Provided entries

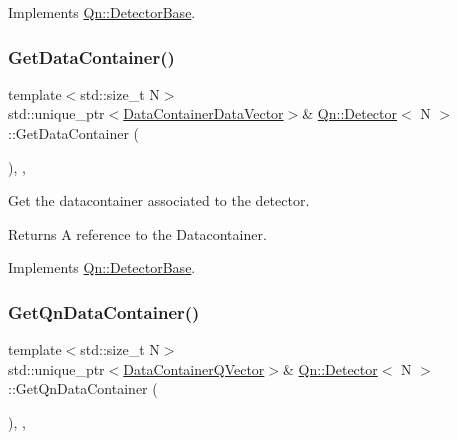 Implements \mbox{\hyperlink{classQn_1_1DetectorBase}{Qn\+::\+Detector\+Base}}.

\mbox{\label{classQn_1_1Detector_a3f08381bad2b1452a0209e420b99e989}} 
\subsubsection{\texorpdfstring{Get\+Data\+Container()}{GetDataContainer()}}
{\footnotesize\ttfamily template$<$std\+::size\+\_\+t N$>$ \\
std\+::unique\+\_\+ptr$<$\mbox{\hyperlink{classQn_1_1DataContainer}{Data\+Container\+Data\+Vector}}$>$\& \mbox{\hyperlink{classQn_1_1Detector}{Qn\+::\+Detector}}$<$ N $>$\+::Get\+Data\+Container (\begin{DoxyParamCaption}{ }\end{DoxyParamCaption})\hspace{0.3cm}{\ttfamily [inline]}, {\ttfamily [override]}, {\ttfamily [virtual]}}



Get the datacontainer associated to the detector. 

\begin{DoxyReturn}{Returns}
A reference to the Datacontainer. 
\end{DoxyReturn}


Implements \mbox{\hyperlink{classQn_1_1DetectorBase}{Qn\+::\+Detector\+Base}}.

\mbox{\label{classQn_1_1Detector_a9312033ff207a2caa762e895382f8456}} 
\subsubsection{\texorpdfstring{Get\+Qn\+Data\+Container()}{GetQnDataContainer()}}
{\footnotesize\ttfamily template$<$std\+::size\+\_\+t N$>$ \\
std\+::unique\+\_\+ptr$<$\mbox{\hyperlink{classQn_1_1DataContainer}{Data\+Container\+Q\+Vector}}$>$\& \mbox{\hyperlink{classQn_1_1Detector}{Qn\+::\+Detector}}$<$ N $>$\+::Get\+Qn\+Data\+Container (\begin{DoxyParamCaption}{ }\end{DoxyParamCaption})\hspace{0.3cm}{\ttfamily [inline]}, {\ttfamily [override]}, {\ttfamily [virtual]}}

Task objective
Write out the material above exactly, and omit the pictures it holds.

Answer box
 Implements \mbox{\hyperlink{classQn_1_1DetectorBase}{Qn\+::\+Detector\+Base}}.

\mbox{\label{classQn_1_1Detector_a3f08381bad2b1452a0209e420b99e989}} 
\subsubsection{\texorpdfstring{Get\+Data\+Container()}{GetDataContainer()}}
{\footnotesize\ttfamily template$<$std\+::size\+\_\+t N$>$ \\
std\+::unique\+\_\+ptr$<$\mbox{\hyperlink{classQn_1_1DataContainer}{Data\+Container\+Data\+Vector}}$>$\& \mbox{\hyperlink{classQn_1_1Detector}{Qn\+::\+Detector}}$<$ N $>$\+::Get\+Data\+Container (\begin{DoxyParamCaption}{ }\end{DoxyParamCaption})\hspace{0.3cm}{\ttfamily [inline]}, {\ttfamily [override]}, {\ttfamily [virtual]}}



Get the datacontainer associated to the detector. 

\begin{DoxyReturn}{Returns}
A reference to the Datacontainer. 
\end{DoxyReturn}


Implements \mbox{\hyperlink{classQn_1_1DetectorBase}{Qn\+::\+Detector\+Base}}.

\mbox{\label{classQn_1_1Detector_a9312033ff207a2caa762e895382f8456}} 
\subsubsection{\texorpdfstring{Get\+Qn\+Data\+Container()}{GetQnDataContainer()}}
{\footnotesize\ttfamily template$<$std\+::size\+\_\+t N$>$ \\
std\+::unique\+\_\+ptr$<$\mbox{\hyperlink{classQn_1_1DataContainer}{Data\+Container\+Q\+Vector}}$>$\& \mbox{\hyperlink{classQn_1_1Detector}{Qn\+::\+Detector}}$<$ N $>$\+::Get\+Qn\+Data\+Container (\begin{DoxyParamCaption}{ }\end{DoxyParamCaption})\hspace{0.3cm}{\ttfamily [inline]}, {\ttfamily [override]}, {\ttfamily [virtual]}}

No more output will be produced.